Il fallait s’armer d’une vigoureuse bonne humeur pour se rendre ce soir-là à l’amphithéâtre de l’Opéra Bastille: jamais sans doute un programme n’aura compilé si impitoyablement les pages les plus glaçantes du répertoire, où la mort, non contente d’être toujours évoquée et parfois même invoquée, prend souvent la figure d’un protagoniste à part entière. Concert difficile pour le public, éprouvant pour le chanteur. De Franz-Josef Selig, les mélomanes parisiens connaissent ses succès dans des Wagner nobles et outragés, les Roi Marke, Gurnemanz et autre Landgrave… Ce que ces rôles apprennent : le legato, les nuances, l’exigence d’introspection, l’art du mot, la maîtrise du souffle et de la scansion – qui se veut Liedersänger ne peut en faire l’économie. Ce qu’ils n’apprennent pas : l’économie de moyens, la concision, l’aptitude à rendre suffisamment souple et versatile une voix n’ayant pour seul appui que le piano – qui en fait l’économie ne peut se dire Liedersänger.
Que ce piano soit celui de Gerold Huber apporte déjà au chanteur un avantage décisif. Compagnon régulier de Christian Gerhaher et de Bernarda Fink, puissant et virtuose mais toujours fiable, toujours précis, Huber est de ces musiciens qui savent, en moins d’une mesure, instaurer une atmosphère, suggérer des couleurs, insuffler des tensions, servir le chant sans renoncer à rappeler avec raison que les Lieder n’ont pas été écrits que pour la voix.

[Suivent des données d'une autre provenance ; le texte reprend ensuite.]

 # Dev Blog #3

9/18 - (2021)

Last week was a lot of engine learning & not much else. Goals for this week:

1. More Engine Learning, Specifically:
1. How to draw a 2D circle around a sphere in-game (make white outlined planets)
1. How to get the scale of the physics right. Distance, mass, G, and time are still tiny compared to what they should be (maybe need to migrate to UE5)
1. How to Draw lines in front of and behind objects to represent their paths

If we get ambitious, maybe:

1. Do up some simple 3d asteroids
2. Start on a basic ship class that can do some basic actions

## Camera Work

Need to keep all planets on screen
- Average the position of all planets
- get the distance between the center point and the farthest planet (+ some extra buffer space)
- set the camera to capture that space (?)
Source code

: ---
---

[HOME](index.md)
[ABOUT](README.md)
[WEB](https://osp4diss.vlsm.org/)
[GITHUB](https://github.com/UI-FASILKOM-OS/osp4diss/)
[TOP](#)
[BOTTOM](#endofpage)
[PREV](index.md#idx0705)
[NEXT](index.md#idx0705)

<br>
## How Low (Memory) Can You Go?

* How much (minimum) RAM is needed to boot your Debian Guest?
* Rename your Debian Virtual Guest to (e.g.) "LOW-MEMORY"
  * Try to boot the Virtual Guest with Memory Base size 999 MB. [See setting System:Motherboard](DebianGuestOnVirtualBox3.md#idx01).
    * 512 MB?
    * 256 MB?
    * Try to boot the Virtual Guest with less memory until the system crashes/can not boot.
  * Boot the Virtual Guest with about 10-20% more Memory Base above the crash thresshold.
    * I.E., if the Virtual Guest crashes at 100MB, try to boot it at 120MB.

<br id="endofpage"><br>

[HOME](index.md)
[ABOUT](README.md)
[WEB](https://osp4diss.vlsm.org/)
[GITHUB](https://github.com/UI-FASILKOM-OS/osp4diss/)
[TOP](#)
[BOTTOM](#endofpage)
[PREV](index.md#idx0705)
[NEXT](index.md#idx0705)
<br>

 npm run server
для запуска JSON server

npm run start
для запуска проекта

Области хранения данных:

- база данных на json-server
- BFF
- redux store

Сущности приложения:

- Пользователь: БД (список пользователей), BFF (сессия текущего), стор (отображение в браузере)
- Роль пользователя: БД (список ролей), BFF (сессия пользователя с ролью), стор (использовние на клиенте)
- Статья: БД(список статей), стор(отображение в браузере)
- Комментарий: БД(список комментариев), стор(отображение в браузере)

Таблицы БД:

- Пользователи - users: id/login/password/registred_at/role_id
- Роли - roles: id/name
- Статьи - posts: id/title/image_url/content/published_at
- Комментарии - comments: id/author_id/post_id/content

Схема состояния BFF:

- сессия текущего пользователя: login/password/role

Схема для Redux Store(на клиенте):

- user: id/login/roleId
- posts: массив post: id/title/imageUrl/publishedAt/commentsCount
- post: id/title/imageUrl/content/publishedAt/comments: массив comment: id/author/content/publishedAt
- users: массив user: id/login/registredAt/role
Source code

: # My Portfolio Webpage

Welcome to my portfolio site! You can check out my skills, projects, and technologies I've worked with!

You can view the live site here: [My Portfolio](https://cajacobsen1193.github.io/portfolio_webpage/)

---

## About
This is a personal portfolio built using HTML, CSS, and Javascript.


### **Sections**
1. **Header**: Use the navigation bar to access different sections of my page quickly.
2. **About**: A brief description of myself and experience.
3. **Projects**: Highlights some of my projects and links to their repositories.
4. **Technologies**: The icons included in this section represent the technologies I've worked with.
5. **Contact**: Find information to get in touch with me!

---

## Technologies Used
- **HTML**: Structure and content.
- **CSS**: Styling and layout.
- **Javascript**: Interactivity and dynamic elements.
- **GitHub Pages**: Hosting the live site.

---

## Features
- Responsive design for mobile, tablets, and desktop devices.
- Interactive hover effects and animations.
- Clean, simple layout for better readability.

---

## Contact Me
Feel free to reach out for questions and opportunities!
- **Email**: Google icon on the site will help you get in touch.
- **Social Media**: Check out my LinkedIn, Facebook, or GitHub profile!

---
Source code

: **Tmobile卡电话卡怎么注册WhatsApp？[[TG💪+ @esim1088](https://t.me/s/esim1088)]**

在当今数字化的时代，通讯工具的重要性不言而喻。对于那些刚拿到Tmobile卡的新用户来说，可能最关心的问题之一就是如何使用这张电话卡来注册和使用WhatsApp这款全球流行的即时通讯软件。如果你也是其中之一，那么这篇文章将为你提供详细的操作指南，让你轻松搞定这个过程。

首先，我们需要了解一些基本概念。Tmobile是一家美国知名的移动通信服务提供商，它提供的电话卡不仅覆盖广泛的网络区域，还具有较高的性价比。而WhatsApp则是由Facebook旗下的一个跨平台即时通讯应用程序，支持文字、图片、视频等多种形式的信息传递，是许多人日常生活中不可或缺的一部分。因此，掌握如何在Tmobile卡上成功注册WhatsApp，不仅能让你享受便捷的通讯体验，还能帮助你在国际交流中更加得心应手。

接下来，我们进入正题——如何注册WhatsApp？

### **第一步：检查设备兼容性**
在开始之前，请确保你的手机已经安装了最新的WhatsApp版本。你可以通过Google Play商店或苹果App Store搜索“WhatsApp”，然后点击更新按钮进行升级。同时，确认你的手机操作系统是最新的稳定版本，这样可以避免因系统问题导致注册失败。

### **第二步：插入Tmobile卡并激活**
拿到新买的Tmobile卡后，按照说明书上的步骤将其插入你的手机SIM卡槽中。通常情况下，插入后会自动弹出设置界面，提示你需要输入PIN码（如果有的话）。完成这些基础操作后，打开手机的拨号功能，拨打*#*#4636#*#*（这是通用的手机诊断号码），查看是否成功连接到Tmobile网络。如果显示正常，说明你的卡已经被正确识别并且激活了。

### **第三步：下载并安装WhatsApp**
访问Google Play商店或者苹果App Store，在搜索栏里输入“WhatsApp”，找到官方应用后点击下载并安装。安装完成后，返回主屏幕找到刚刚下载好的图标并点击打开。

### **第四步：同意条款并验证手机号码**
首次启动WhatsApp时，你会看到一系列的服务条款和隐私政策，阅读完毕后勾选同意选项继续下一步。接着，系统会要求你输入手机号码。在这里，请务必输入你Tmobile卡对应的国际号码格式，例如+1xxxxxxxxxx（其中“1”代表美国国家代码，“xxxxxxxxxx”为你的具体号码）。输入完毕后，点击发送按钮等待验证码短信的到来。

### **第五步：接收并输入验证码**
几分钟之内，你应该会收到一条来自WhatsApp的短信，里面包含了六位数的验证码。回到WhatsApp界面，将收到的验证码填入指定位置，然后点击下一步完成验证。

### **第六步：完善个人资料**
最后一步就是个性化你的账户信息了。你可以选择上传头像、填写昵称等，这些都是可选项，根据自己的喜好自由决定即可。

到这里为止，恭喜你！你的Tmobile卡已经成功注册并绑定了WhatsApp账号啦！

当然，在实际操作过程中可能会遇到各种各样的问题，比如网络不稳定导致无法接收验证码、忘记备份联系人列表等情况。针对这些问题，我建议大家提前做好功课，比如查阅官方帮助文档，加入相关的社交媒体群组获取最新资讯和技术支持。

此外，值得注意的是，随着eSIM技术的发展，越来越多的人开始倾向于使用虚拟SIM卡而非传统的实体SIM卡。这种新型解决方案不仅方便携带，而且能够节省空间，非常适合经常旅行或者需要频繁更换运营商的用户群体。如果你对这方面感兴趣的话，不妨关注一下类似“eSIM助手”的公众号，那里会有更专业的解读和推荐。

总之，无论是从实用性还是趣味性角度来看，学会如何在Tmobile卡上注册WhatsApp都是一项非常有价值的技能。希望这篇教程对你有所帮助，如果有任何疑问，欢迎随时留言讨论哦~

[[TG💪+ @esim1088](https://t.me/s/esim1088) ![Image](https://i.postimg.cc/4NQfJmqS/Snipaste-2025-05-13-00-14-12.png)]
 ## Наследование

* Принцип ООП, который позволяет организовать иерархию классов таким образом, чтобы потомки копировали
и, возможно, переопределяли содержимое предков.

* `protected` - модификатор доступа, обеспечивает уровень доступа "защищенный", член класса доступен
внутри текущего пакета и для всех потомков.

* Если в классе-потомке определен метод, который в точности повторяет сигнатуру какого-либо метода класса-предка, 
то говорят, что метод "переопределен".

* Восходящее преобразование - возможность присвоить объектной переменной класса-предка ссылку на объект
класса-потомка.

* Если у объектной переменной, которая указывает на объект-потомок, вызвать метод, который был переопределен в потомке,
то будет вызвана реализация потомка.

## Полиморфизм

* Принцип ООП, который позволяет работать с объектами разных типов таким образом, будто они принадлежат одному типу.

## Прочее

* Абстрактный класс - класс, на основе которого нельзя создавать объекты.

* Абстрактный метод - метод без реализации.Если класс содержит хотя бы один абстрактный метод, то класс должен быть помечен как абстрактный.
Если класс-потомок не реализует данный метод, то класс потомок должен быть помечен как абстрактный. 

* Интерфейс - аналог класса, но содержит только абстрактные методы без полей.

Ainsi secondé, Selig déploie la sienne, souverainement, avec l’homogénéité et la constance qui sont siennes. Profonde est cette basse, de voyelles est fait son chant : que le propos s’accélère, que le rythme se presse, que les phrasés se resserrent, et le timbre doit céder un peu de sa richesse. Par bonheur, les mélodies sur la mort sont très rarement écrites prestissimo, et le bouquet sélectionné favorise les grandes lignes et les longues phrases, cette « horizontalité » que Selig a dans la voix. Horizontalité qui à aucun moment n’est synonyme de platitude : au contraire, elle donne tout son relief aux dernières phrases, sentencieuses autant que caressantes, de « Der Tod und das Mädchen ». Elle est, toujours chez Schubert, la forme de hauteur tragique entendue dans « Prometheus » et dans « An den Tod », en même temps que la funeste animation qui éclairent d’une pâle lueur « Totengräbers Heimweh » et « Der Wanderer ». Quelle réussite quand un chanteur peut dérouler un programme si monolithique sans plomber le récital en recouvrant chaque morceau de la même expressivité inerte et lasse ! Ce que Franz-Josef Selig promet dans Schubert, il le tient avec des Wolf libres et sans apprêts : « Alles endet was entstehet » est un fil retenant le souffle de celui qui le sent prêt à se rompre, et les « Harfenspieler », névrosés, extravertis, diffusent un désespoir profus qui n’est ni sans délices ni sans complaisance. Ils montrent la voie, en somme, aux Chants et danses de la mort, préliminaires à la prochaine reprise de Khovantchina à Bastille. Car Moussorgsky, dans ce cycle, met la mort en scène, avec des détails dont la précision (de l’agonie de l’enfant dans la « Berceuse » initiale au champ de bataille gorgé de cadavres dans le « Feld-maréchal » conclusif) touche à la cruauté, si bien que beaucoup des chanteurs qui s’y mesurent doivent aller de Charybde en Scylla, pris dans un choix difficile entre un expressionnisme Grand-Guignol ou une sobriété placide. Franz-Josef Selig semble de prime abord se rallier à cette dernière option : les Chants commencent plus posés qu’épouvantables, s’y dessine une mort qui paraît moins assassine que calculatrice. Mais s’insinue, doucement, une volupté malsaine qui va crescendo d’un bout à l’autre du cycle, et qui lui rend ce qu’il a de plus sinistre et de plus dérangeant.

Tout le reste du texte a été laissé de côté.